Compilation album by Eagles
- Released: 1982
- Recorded: 1975–1980
- Genre: Rock
- Length: 46:40
- Label: Asylum
- Producer: Bill Szymczyk

Eagles chronology
| Eagles Live (1980) | Eagles Greatest Hits Volume 2 (1982) | The Very Best of the Eagles (1994) |

= Eagles Greatest Hits Volume 2 =

Eagles Greatest Hits Volume 2 is the second compilation album by the Eagles. It features many of their biggest hits not on Their Greatest Hits (1971–1975), including "Hotel California", their signature song. The album was released in 1982, after the band's breakup. That same year, Don Henley and Glenn Frey both released their debut solo albums.

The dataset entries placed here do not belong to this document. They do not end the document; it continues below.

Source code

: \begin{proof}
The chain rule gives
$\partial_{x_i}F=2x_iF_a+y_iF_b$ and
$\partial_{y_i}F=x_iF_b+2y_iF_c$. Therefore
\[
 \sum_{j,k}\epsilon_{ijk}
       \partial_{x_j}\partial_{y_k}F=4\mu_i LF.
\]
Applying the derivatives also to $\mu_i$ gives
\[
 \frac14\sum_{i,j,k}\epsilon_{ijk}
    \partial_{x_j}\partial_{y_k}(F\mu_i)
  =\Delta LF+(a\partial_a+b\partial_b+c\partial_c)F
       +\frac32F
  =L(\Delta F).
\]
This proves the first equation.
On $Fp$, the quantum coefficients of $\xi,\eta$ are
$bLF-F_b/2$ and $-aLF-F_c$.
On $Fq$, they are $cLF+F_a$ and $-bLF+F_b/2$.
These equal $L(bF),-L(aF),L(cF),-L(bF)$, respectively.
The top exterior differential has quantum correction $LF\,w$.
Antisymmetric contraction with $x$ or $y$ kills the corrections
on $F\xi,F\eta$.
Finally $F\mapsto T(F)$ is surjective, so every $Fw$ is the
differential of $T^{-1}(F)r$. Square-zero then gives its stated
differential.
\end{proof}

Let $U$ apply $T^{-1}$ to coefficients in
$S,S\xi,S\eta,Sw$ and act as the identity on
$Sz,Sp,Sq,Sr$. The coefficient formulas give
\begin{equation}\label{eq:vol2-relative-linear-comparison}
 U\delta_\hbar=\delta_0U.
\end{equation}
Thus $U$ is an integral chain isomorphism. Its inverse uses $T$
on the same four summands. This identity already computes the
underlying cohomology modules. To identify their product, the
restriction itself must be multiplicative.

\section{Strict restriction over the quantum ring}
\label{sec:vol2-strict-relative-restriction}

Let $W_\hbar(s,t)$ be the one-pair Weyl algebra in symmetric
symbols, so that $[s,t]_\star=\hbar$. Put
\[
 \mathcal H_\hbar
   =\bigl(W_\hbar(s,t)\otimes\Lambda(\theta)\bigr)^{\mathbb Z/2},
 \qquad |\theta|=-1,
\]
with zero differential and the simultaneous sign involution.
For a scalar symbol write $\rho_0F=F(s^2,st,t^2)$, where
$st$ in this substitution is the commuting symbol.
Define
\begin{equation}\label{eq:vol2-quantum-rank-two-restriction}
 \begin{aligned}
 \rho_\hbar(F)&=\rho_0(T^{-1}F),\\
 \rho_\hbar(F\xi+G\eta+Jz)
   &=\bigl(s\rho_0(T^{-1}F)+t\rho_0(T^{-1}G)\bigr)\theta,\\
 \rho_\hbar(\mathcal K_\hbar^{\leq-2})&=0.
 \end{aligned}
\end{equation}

The compilation features eight combined tracks from Hotel California and The Long Run. Also included is "After the Thrill Is Gone", an album track from One of These Nights. (That song, with its title that summed up the state of the band at the time, was strategically placed as the last track on Eagles Greatest Hits Volume 2.) "Seven Bridges Road", the single from 1980's Eagles Live, rounds out the album, which has sold over 11 million copies in the U.S. since its release.

Professional ratings
Review scores
| Source | Rating |
| AllMusic | Star |
| Robert Christgau | B− |
| Rolling Stone | Star |

==Track listing==

Side one
| No. | Title | Writer(s) | Lead vocals | Length |
|---|---|---|---|---|
| 1. | "Hotel California" (from Hotel California, 1976) | Don Henley; Glenn Frey; Don Felder; | Don Henley | 6:29 |
| 2. | "Heartache Tonight" (from The Long Run, 1979) | Henley; Frey; Bob Seger; JD Souther; | Glenn Frey | 4:25 |
| 3. | "Seven Bridges Road" (from Eagles Live, 1980) | Steve Young | Henley, Frey, Don Felder, Joe Walsh, Timothy B. Schmit | 2:58 |
| 4. | "Victim of Love" (from Hotel California) | Henley; Frey; Felder; Souther; | Henley | 4:10 |
| 5. | "The Sad Café" (from The Long Run) | Henley; Frey; Joe Walsh; Souther; | Henley | 5:32 |

Side two
| No. | Title | Writer(s) | Lead vocals | Length |
|---|---|---|---|---|
| 1. | "Life in the Fast Lane" (from Hotel California) | Henley; Frey; Walsh; | Henley | 4:45 |
| 2. | "I Can't Tell You Why" (from The Long Run) | Henley; Frey; Timothy B. Schmit; | Schmit | 4:54 |
| 3. | "New Kid in Town" (from Hotel California) | Henley; Frey; Souther; | Frey | 5:04 |
| 4. | "The Long Run" (from The Long Run) | Henley; Frey; | Henley | 3:42 |
| 5. | "After the Thrill Is Gone" (from One of These Nights, 1975) | Henley; Frey; | Frey with Henley | 3:56 |

==Personnel==
- Don Felder – vocals, slide guitar, guitars
- Glenn Frey – vocals, guitars, piano, keyboards
- Don Henley – vocals, drums, percussion
- Bernie Leadon – vocals, pedal steel guitar (uncredited; "After the Thrill Is Gone" only)
- Randy Meisner – vocals, bass guitar ("Hotel California", "Victim of Love", "Life in the Fast Lane", "New Kid in Town", "After the Thrill Is Gone" only)
- Timothy B. Schmit – vocals, bass guitar ("Heartache Tonight", "Seven Bridges Road", "The Sad Cafe", "I Can't Tell You Why", "The Long Run" only)
- Joe Walsh – vocals, slide guitar, guitars, keyboards (except "After the Thrill is Gone")

==Charts==

| Chart (1982) | Peak position |
|---|---|
| Australia (Kent Music Report) | 5 |
| Canada Top Albums/CDs (RPM) | 63 |
| Japanese Albums (Oricon) | 44 |
| New Zealand Albums (RMNZ) | 2 |
| US Billboard 200 | 52 |

| Chart (2024) | Peak position |
|---|---|
| Hungarian Physical Albums (MAHASZ) | 16 |

==Certifications==

| Region | Certification | Certified units/sales |
| Australia (ARIA) | 3× Platinum | 210,000^{^} |
| New Zealand (RMNZ) | Platinum | 15,000^{^} |
| United States (RIAA) | 11× Platinum | 11,000,000^{^} |
^{^} Shipments figures based on certification alone.